Entries provided ▸
===

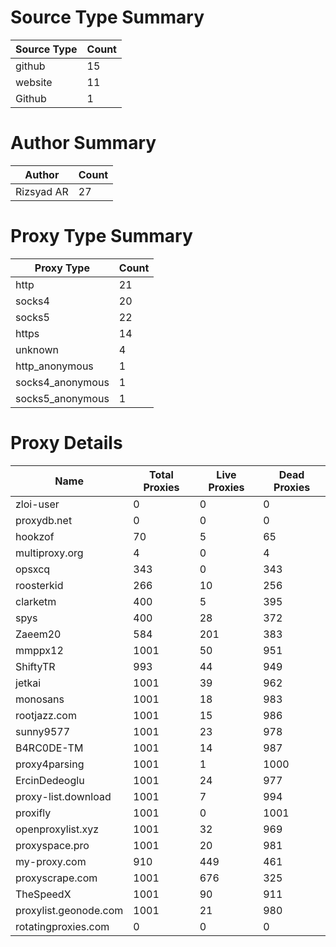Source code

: # Source Type Summary

| Source Type | Count |
|-------------|-------|
| github | 15 |
| website | 11 |
| Github | 1 |


# Author Summary

| Author | Count |
|--------|-------|
| Rizsyad AR | 27 |


# Proxy Type Summary

| Proxy Type | Count |
|------------|-------|
| http | 21 |
| socks4 | 20 |
| socks5 | 22 |
| https | 14 |
| unknown | 4 |
| http_anonymous | 1 |
| socks4_anonymous | 1 |
| socks5_anonymous | 1 |


# Proxy Details

| Name | Total Proxies | Live Proxies | Dead Proxies |
|------|---------------|--------------|---------------|
| zloi-user | 0 | 0 | 0 |
| proxydb.net | 0 | 0 | 0 |
| hookzof | 70 | 5 | 65 |
| multiproxy.org | 4 | 0 | 4 |
| opsxcq | 343 | 0 | 343 |
| roosterkid | 266 | 10 | 256 |
| clarketm | 400 | 5 | 395 |
| spys | 400 | 28 | 372 |
| Zaeem20 | 584 | 201 | 383 |
| mmppx12 | 1001 | 50 | 951 |
| ShiftyTR | 993 | 44 | 949 |
| jetkai | 1001 | 39 | 962 |
| monosans | 1001 | 18 | 983 |
| rootjazz.com | 1001 | 15 | 986 |
| sunny9577 | 1001 | 23 | 978 |
| B4RC0DE-TM | 1001 | 14 | 987 |
| proxy4parsing | 1001 | 1 | 1000 |
| ErcinDedeoglu | 1001 | 24 | 977 |
| proxy-list.download | 1001 | 7 | 994 |
| proxifly | 1001 | 0 | 1001 |
| openproxylist.xyz | 1001 | 32 | 969 |
| proxyspace.pro | 1001 | 20 | 981 |
| my-proxy.com | 910 | 449 | 461 |
| proxyscrape.com | 1001 | 676 | 325 |
| TheSpeedX | 1001 | 90 | 911 |
| proxylist.geonode.com | 1001 | 21 | 980 |
| rotatingproxies.com | 0 | 0 | 0 |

===

Assignment ▸ Omit the pictures, then repeat exactly each line from the beginning of the listing through the line with "Proxy Type | Count |".

Response box ▸
Source code

: # Source Type Summary

| Source Type | Count |
|-------------|-------|
| github | 15 |
| website | 11 |
| Github | 1 |


# Author Summary

| Author | Count |
|--------|-------|
| Rizsyad AR | 27 |


# Proxy Type Summary

| Proxy Type | Count |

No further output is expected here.